EASTERN PACIFIC ANALOGUE FOR AVALONIA AND CORRELATIVE PERI-GONDWANAN TERRANES


KEPPIE, John Duncan, Instituto de Geologia, Universidad Nacional Autonoma de Mexico, Ciudad Universitaria, Mexico D.F, 04510, Mexico, NANCE, R. Damian, Department of Geological Sciences, Ohio Univ, Athens, OH 45701, MURPHY, J. Brendan, Geology, St. Francis Xavier Univ, P.O. Box 5000, Antigonish, NS B2G 2W5, Canada and DOSTAL, Jarda, Earth Sciences, St. Mary's Univ, Halifax, NS, Canada, duncan@servidor.unam.mx

The northeastern Pacific margin is used as an actualistic plate tectonic model for the evolution of Avalonia and correlative peri-Gondwanan terranes.
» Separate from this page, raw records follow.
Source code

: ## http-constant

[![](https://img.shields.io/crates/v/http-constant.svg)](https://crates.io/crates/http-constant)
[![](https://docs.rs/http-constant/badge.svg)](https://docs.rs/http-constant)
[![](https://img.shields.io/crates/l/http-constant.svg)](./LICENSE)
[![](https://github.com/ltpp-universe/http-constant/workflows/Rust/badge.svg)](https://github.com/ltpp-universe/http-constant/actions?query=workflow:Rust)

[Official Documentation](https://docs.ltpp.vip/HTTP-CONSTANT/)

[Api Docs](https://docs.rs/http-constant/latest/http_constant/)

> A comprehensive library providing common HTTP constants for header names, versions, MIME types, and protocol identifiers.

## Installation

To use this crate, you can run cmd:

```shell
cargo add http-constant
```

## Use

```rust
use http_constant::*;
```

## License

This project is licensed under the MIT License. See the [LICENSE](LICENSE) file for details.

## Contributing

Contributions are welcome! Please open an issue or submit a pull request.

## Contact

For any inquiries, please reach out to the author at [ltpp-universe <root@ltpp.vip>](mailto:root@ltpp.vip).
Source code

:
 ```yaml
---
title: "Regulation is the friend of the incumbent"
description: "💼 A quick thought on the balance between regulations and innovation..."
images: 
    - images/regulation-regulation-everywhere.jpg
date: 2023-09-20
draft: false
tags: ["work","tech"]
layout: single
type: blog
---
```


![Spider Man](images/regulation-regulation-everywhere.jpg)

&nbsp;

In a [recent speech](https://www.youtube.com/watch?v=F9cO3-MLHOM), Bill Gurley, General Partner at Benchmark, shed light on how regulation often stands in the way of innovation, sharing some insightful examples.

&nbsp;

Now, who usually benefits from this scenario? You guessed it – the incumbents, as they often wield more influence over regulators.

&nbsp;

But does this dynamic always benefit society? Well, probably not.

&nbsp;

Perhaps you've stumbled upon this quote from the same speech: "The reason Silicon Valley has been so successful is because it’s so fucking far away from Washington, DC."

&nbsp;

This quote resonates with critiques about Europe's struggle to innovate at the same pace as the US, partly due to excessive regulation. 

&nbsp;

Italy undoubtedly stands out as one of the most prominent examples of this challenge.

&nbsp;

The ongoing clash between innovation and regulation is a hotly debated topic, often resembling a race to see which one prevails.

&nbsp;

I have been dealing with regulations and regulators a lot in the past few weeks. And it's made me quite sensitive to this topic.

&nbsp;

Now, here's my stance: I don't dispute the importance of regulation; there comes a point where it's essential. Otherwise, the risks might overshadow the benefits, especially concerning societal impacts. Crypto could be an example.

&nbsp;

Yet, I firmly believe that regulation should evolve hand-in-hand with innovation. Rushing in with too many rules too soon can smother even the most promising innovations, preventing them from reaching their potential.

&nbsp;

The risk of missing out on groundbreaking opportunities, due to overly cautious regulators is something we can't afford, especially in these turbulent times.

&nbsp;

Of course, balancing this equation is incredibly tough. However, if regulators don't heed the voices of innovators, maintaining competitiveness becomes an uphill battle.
This evolution includes: (1) development of primitive oceanic arcs in Panthalassa and circum-Rodinian oceans immediately following the amalgamation of Pangea and Rodinia, respectively; (2) accretion of these arcs to the continental margins and development of continental margin arcs following the breakup of the supercontinents: Early Mesozoic off western Laurentia, and c.755 Ma off Rodinia; (3) diachronous termination of subduction as a consequence of ridge-trench collision (Kula-Farallon ridge and East Pacific Rise in the eastern Pacific: Merlin-Morgana and Morgana-Mordred ridges in the ocean bordering northern Gondwana), and transition to an intracontinental wrench system in the Late Mesozoic-Tertiary in the eastern Pacific region, and Neoproterozoic off Gondwana, (4) separation of borderland terranes: Late Mesozoic in Baja BC and Oligocene in Baja California in wesern Laurentia, and Cambro-Ordovician in peri-Gondwanan terranes in the Appalachian-Caledonian orogen; (5) dispersal of these exotic terranes by transporting them on oceanic plates: during the Late Mesozoic and Tertiary on the Kula and Pacific plates in the eastern Pacific, and during the Ordovician on the Mordred and Morgana plates in the Iapetus Ocean; (6) accretion of these exotic terranes to the Laurentian continental margin: Baja BC in the Early Tertiary (Baja California will accrete at some time in the future), and peri-Gondwanan terranes in the Late Ordovician-Early Silurian. Western Avalonia appears to have been rotated through c.90° between separation from Gondwana and its accretion to eastern Laurentia. This may have occurred either during separation by analogy with the Transverse Ranges in California; during oceanic transport; or during sinistral accretion to eastern Laurentia.